Dean A. Scarborough
Thanks, Eric. The quarter came in just about as expected. Sales were up nearly 4% on an organic basis, and adjusted operating profit was down modestly. We're pleased with where we are on our free cash flow year-to-date, and we're on track to deliver earnings growth and free cash flow within the ranges of our guidance for the year. We are committed to returning more cash to investors, and we bought back an additional 2.4 million shares during the quarter to meet that commitment. As noted in our press release, we are accelerating our productivity and cost out plans to improve our competitive position and meet commitments to shareholders in an uncertain economic environment. The $100 million plus restructuring program announced today will enable us to deliver earnings growth in this unpredictable economy and provide nice upside when conditions improve. I'm also glad to say that we can fund this restructuring, while meeting our free cash flow targets as well. I'll provide additional color in a few minutes.
Turning to the segments. Pressure-Sensitive Materials had a solid quarter, both on the top line and the bottom line.
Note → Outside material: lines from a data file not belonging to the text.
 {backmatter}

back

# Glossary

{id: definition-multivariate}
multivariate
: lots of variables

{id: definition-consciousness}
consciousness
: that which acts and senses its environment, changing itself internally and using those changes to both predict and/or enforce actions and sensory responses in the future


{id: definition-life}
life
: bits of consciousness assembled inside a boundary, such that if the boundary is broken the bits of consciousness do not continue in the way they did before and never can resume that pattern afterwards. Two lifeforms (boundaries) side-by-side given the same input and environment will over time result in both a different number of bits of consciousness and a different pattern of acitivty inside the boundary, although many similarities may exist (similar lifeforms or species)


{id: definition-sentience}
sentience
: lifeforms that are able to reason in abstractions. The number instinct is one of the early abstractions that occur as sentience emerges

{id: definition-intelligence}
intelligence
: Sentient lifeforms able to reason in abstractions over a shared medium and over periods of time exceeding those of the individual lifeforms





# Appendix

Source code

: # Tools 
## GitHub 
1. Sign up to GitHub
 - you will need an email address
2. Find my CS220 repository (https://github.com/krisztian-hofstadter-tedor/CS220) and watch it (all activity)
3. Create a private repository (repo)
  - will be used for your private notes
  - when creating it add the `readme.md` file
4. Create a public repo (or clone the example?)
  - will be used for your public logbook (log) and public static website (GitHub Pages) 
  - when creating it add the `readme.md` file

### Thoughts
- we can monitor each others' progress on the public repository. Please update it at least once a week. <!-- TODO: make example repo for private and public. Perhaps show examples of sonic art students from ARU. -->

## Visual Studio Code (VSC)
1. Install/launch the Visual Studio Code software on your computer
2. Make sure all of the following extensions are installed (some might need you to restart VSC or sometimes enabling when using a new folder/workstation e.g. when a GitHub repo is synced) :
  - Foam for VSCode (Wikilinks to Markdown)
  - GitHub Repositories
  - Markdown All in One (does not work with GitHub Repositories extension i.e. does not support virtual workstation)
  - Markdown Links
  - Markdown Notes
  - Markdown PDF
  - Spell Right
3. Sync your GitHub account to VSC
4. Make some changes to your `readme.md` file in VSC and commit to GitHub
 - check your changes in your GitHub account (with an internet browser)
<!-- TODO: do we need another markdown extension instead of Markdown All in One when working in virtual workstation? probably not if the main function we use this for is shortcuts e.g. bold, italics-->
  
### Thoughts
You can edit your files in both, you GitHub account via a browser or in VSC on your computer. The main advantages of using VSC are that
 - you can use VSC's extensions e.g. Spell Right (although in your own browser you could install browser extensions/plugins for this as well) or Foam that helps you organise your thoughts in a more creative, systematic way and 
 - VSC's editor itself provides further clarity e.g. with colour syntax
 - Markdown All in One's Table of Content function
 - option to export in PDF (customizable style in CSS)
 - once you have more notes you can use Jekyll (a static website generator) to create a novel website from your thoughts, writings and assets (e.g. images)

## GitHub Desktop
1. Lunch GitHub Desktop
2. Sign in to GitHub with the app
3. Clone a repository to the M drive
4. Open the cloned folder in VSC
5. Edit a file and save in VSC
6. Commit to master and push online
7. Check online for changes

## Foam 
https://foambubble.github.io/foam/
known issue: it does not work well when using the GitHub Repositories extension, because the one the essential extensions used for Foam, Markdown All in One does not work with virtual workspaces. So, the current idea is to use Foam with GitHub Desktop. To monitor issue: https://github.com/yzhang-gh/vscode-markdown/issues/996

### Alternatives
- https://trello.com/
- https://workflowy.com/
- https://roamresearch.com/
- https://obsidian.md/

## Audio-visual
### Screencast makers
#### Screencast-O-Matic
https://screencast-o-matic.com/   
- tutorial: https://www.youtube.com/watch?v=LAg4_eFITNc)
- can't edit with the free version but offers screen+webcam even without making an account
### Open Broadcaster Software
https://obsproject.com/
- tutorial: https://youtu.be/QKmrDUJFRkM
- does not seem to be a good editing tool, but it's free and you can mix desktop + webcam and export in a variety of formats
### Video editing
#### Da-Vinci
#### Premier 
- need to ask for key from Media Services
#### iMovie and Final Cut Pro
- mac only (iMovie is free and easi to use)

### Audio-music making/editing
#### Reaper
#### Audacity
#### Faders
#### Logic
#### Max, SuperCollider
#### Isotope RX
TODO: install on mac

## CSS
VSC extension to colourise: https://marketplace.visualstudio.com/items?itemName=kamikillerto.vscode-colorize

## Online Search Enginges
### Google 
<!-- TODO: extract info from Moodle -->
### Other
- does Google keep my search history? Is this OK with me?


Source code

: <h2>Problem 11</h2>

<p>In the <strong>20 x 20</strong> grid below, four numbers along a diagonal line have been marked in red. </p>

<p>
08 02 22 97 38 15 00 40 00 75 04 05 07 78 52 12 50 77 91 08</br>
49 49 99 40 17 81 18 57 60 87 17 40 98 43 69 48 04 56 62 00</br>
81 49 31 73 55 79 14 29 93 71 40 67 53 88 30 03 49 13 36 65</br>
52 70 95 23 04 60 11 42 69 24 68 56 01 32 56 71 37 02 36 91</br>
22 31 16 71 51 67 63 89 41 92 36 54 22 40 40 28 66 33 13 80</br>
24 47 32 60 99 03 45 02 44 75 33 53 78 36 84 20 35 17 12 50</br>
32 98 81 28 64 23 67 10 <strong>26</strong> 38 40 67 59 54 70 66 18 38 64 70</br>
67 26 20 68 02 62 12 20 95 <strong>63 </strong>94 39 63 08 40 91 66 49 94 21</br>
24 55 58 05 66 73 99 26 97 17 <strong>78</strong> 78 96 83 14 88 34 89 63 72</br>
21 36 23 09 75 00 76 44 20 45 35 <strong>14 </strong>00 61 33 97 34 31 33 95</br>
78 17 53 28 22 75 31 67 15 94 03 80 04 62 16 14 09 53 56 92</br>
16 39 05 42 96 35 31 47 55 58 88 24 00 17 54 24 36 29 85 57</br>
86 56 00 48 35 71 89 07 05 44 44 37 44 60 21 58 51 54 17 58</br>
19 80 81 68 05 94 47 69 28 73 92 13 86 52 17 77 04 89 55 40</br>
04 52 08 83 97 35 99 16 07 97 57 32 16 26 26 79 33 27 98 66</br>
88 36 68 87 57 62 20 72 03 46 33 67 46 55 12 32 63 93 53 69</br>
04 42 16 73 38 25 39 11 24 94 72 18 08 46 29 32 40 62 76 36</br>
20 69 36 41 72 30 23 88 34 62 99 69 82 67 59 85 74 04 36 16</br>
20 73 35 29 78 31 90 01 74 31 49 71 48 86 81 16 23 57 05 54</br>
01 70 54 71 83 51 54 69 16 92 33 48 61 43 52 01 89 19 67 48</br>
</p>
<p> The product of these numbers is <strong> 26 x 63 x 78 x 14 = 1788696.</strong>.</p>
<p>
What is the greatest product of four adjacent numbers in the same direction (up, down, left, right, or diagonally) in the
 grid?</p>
Despite uncertain economic conditions in North America and Europe, Label and Packaging Materials had good sales growth in both regions, and we've gained back the share we lost in Europe a year ago. And, as we expected, emerging markets returned to double-digit sales growth.
Graphics and Reflective Solutions top line results were significantly weaker than LPM's. GRS is more economically sensitive, and the larger proportion of this business is in Europe, where it was especially hard-hit.As you know, we've been investing in marketing and innovation in Label and Packaging Materials. We are gaining traction with a number of the new products we launched late last year, and we have a pipeline of new products that we'll introduce at Labelexpo in September. At the same time, LPM has been improving its already good service delivery time. And the combination of innovation and improved service are enabling us to gain share, and we're seeing this in our top line.